■ **WHAT YOU ARE ASKED TO DO**
Repeat exactly the lines from the line containing "去重功能会使用大量内存，可根据系统内存设置 ARC 缓存上限：" through the last line of the records below, inclusive, and nothing else.

━━━ MATERIAL SHOWN

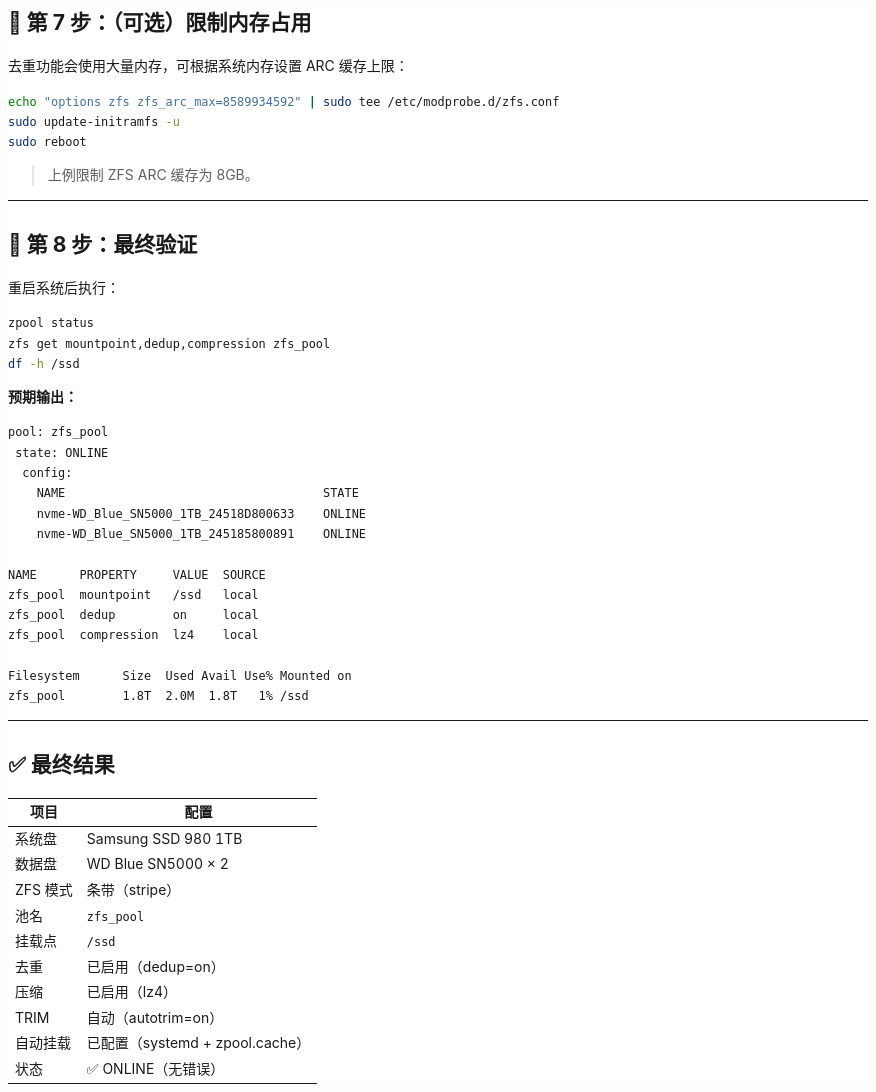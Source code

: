 
## 🧠 第 7 步：（可选）限制内存占用

去重功能会使用大量内存，可根据系统内存设置 ARC 缓存上限：

```bash
echo "options zfs zfs_arc_max=8589934592" | sudo tee /etc/modprobe.d/zfs.conf
sudo update-initramfs -u
sudo reboot
```

> 上例限制 ZFS ARC 缓存为 8GB。

---

## 🧰 第 8 步：最终验证

重启系统后执行：

```bash
zpool status
zfs get mountpoint,dedup,compression zfs_pool
df -h /ssd
```

**预期输出：**
```
pool: zfs_pool
 state: ONLINE
  config:
    NAME                                    STATE
    nvme-WD_Blue_SN5000_1TB_24518D800633    ONLINE
    nvme-WD_Blue_SN5000_1TB_245185800891    ONLINE

NAME      PROPERTY     VALUE  SOURCE
zfs_pool  mountpoint   /ssd   local
zfs_pool  dedup        on     local
zfs_pool  compression  lz4    local

Filesystem      Size  Used Avail Use% Mounted on
zfs_pool        1.8T  2.0M  1.8T   1% /ssd
```

---

## ✅ 最终结果

| 项目 | 配置 |
|------|------|
| 系统盘 | Samsung SSD 980 1TB |
| 数据盘 | WD Blue SN5000 × 2 |
| ZFS 模式 | 条带（stripe） |
| 池名 | `zfs_pool` |
| 挂载点 | `/ssd` |
| 去重 | 已启用（dedup=on） |
| 压缩 | 已启用（lz4） |
| TRIM | 自动（autotrim=on） |
| 自动挂载 | 已配置（systemd + zpool.cache） |
| 状态 | ✅ ONLINE（无错误） |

━━━━━━

■ **SOLUTION BELOW**
去重功能会使用大量内存，可根据系统内存设置 ARC 缓存上限：

```bash
echo "options zfs zfs_arc_max=8589934592" | sudo tee /etc/modprobe.d/zfs.conf
sudo update-initramfs -u
sudo reboot
```

> 上例限制 ZFS ARC 缓存为 8GB。

---

## 🧰 第 8 步：最终验证

重启系统后执行：

```bash
zpool status
zfs get mountpoint,dedup,compression zfs_pool
df -h /ssd
```

**预期输出：**
```
pool: zfs_pool
 state: ONLINE
  config:
    NAME                                    STATE
    nvme-WD_Blue_SN5000_1TB_24518D800633    ONLINE
    nvme-WD_Blue_SN5000_1TB_245185800891    ONLINE

NAME      PROPERTY     VALUE  SOURCE
zfs_pool  mountpoint   /ssd   local
zfs_pool  dedup        on     local
zfs_pool  compression  lz4    local

Filesystem      Size  Used Avail Use% Mounted on
zfs_pool        1.8T  2.0M  1.8T   1% /ssd
```

---

## ✅ 最终结果

| 项目 | 配置 |
|------|------|
| 系统盘 | Samsung SSD 980 1TB |
| 数据盘 | WD Blue SN5000 × 2 |
| ZFS 模式 | 条带（stripe） |
| 池名 | `zfs_pool` |
| 挂载点 | `/ssd` |
| 去重 | 已启用（dedup=on） |
| 压缩 | 已启用（lz4） |
| TRIM | 自动（autotrim=on） |
| 自动挂载 | 已配置（systemd + zpool.cache） |
| 状态 | ✅ ONLINE（无错误） |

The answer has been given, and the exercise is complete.